- Origin: Toronto, Ontario, Canada
- Genres: Electronic rock Hip-hop Hard rock Alternative rock
- Years active: 2016–present
- Members: Jacob Bitove Nicolas Bitove
- Past members: James Tebbitt Andrew Keyes
- Website: romesmusic.com

= Romes =

Canadian electronic rock duo

Romes (stylized ROMES) is a Canadian electronic rock duo from Toronto, Ontario, made up of brothers Jacob and Nicolas Bitove. As per the band's social media bios, the name can be interpreted as an acronym for Raw Overdriven Mind Expansion Systems.

== History ==
Romes was formed in 2016, composed of Canadian brothers Jacob and Nicolas Bitove, along with Irish friends James Tebbitt and Andrew Keyes. The four original members of Romes all met while attending school in Wicklow, Ireland, before relocating to Jacob and Nicolas's hometown of Toronto. James and Andrew left the group amicably in 2020, as per an official statement on the Romes Facebook page.

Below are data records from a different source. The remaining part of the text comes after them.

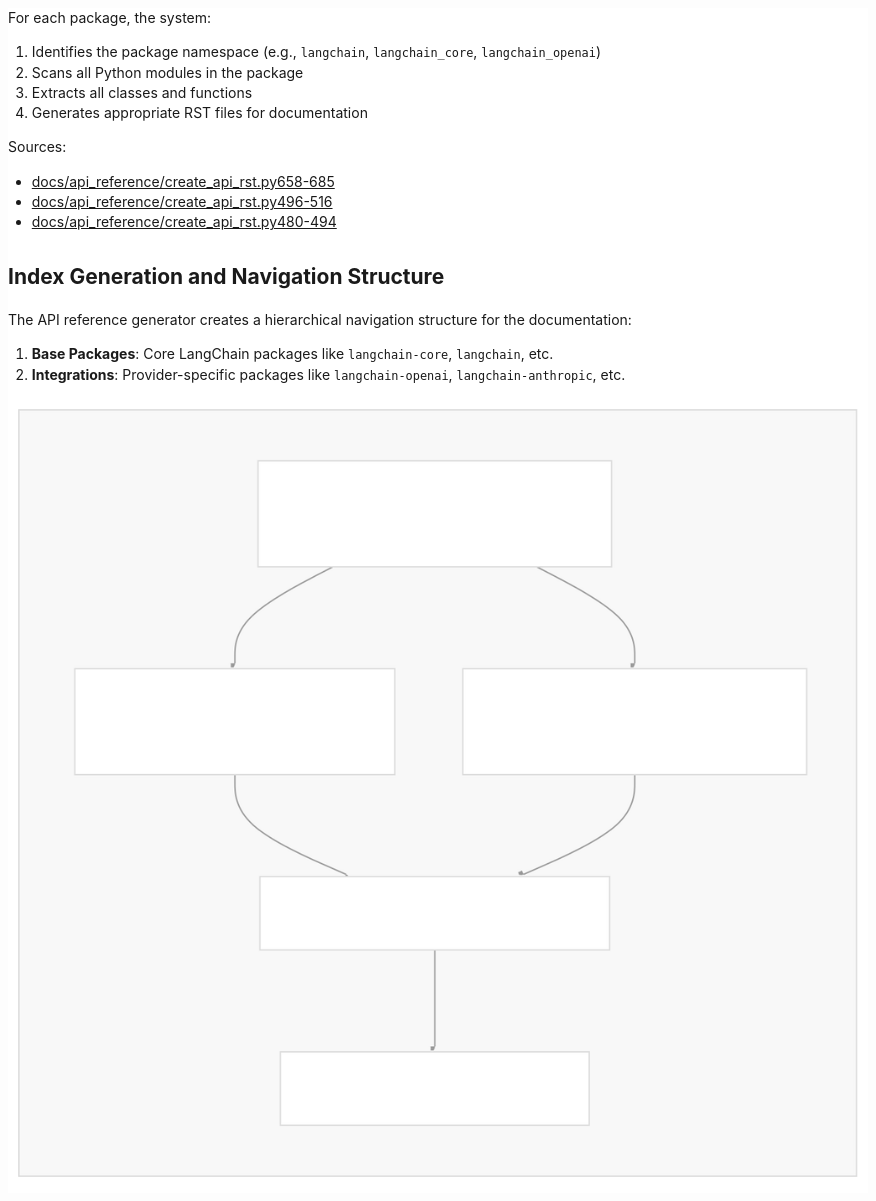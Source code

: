 
For each package, the system:

1. Identifies the package namespace (e.g., `langchain`, `langchain_core`, `langchain_openai`)
2. Scans all Python modules in the package
3. Extracts all classes and functions
4. Generates appropriate RST files for documentation

Sources:

* [docs/api\_reference/create\_api\_rst.py658-685](https://github.com/langchain-ai/langchain/blob/b36c2bf8/docs/api_reference/create_api_rst.py#L658-L685)
* [docs/api\_reference/create\_api\_rst.py496-516](https://github.com/langchain-ai/langchain/blob/b36c2bf8/docs/api_reference/create_api_rst.py#L496-L516)
* [docs/api\_reference/create\_api\_rst.py480-494](https://github.com/langchain-ai/langchain/blob/b36c2bf8/docs/api_reference/create_api_rst.py#L480-L494)

## Index Generation and Navigation Structure

The API reference generator creates a hierarchical navigation structure for the documentation:

1. **Base Packages**: Core LangChain packages like `langchain-core`, `langchain`, etc.
2. **Integrations**: Provider-specific packages like `langchain-openai`, `langchain-anthropic`, etc.

![Mermaid Diagram](images/21__diagram_5.svg)
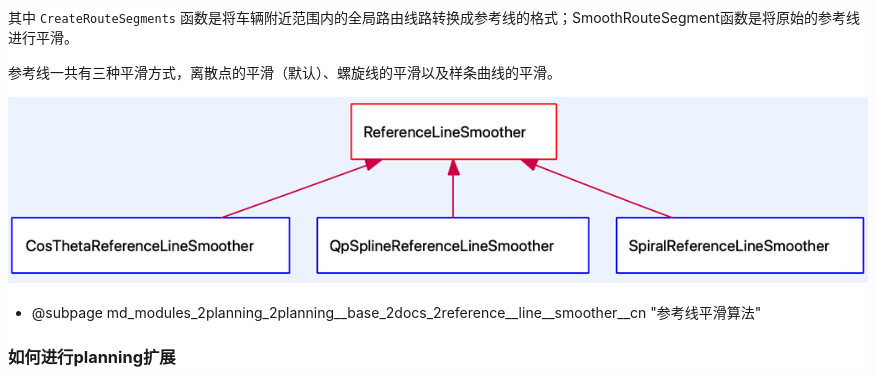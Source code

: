 其中 `CreateRouteSegments` 函数是将车辆附近范围内的全局路由线路转换成参考线的格式；SmoothRouteSegment函数是将原始的参考线进行平滑。

参考线一共有三种平滑方式，离散点的平滑（默认）、螺旋线的平滑以及样条曲线的平滑。

![](./docs/images/reference_line_smoother.png)

- @subpage md_modules_2planning_2planning\_\_base_2docs_2reference\_\_line\_\_smoother\_\_cn "参考线平滑算法"

### 如何进行planning扩展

The band made their U.S. major festival debut at Austin City Limits Music Festival on October 6, 2017, while on a 34 date U.S. tour supporting Mutemath. The band has also supported artists including The Strokes, Silversun Pickups, The Warning, and Saint Asonia.

In January 2017, Romes were selected by Alternative Press as one of their "Artists to Watch in 2017".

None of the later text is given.